You would hate what it said, I promise you. You’d just hate it.

But I can’t tell you – I’m too embarrassed.”

“Was it written with one of those marker pens?” asked George. “Those can be quite difficult to rub off.”

Both Bruce and Sharon looked at him. Sharon did not answer.

“You’re a liar,” said Bruce. “I would have heard about it. I never heard anything.”

Sharon arched an eyebrow in amazement. “Do you think that anybody would actually tell you something like that?”

“It depends what it was,” cut in George. “And anyway, I don’t think that it’s very fair not to tell him, Shaz. You’ve got him all upset now. You should tell him.”

“No, Georgie,” said Sharon. “I’m not going to tell him.”

“Would you tell me then?” asked George.

Sharon thought for a moment. Then she leant over and cupped a hand around George’s left ear and whispered to him.
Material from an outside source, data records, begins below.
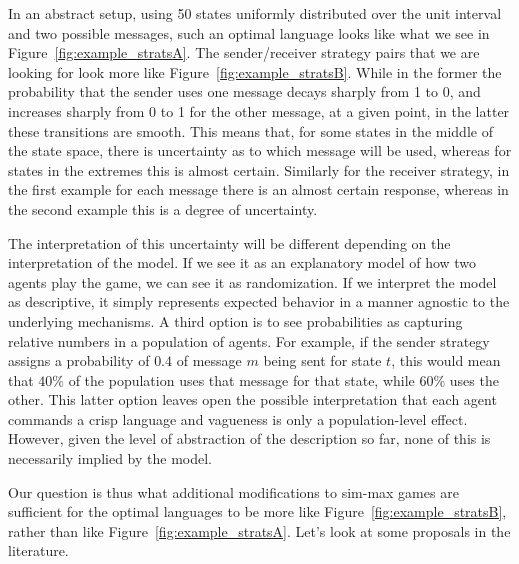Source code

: \documentclass[a4paper]{article}
\begin{document}
In an abstract setup, using 50 states uniformly distributed over the unit interval and two possible messages, such an optimal language looks like what we see in Figure~\ref{fig:example_stratsA}.
The sender/receiver strategy pairs that we are looking for look more like Figure~\ref{fig:example_stratsB}.
While in the former the probability that the sender uses one message decays sharply from 1 to 0, and increases sharply from 0 to 1 for the other message, at a given point, in the latter these transitions are smooth.
This means that, for some states in the middle of the state space, there is uncertainty as to which message will be used, whereas for states in the extremes this is almost certain.
Similarly for the receiver strategy, in the first example for each message there is an almost certain response, whereas in the second example this is a degree of uncertainty.

The interpretation of this uncertainty will be different depending on the interpretation of the model.
If we see it as an explanatory model of how two agents play the game, we can see it as randomization.
If we interpret the model as descriptive, it simply represents expected behavior in a manner agnostic to the underlying mechanisms.
A third option is to see probabilities as capturing relative numbers in a population of agents.
For example, if the sender strategy assigns a probability of $0.4$ of message $m$ being sent for state $t$, this would mean that $40\%$ of the population uses that message for that state, while $60\%$ uses the other.
This latter option leaves open the possible interpretation that each agent commands a crisp language and vagueness is only a population-level effect.
However, given the level of abstraction of the description so far, none of this is necessarily implied by the model.

Our question is thus what additional modifications to sim-max games are sufficient for the optimal languages to be more like Figure~\ref{fig:example_stratsB}, rather than like Figure~\ref{fig:example_stratsA}.
Let's look at some proposals in the literature.
\end{document}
George’s eyes widened. Then he let out a laugh. “Really?” he asked. “Did it really?”

Sharon nodded with satisfaction. “Yes, it did. Funny, isn’t it?”

“Do you think it’s true?” asked George.

Sharon shrugged. “Who knows?” She paused. “So that’s it, Bruce. That’s what we thought of you.”

Bruce looked at George. “You’re marrying this person?” he asked quietly. “You’re actually going to go ahead and marry this person? This . . . this haggis?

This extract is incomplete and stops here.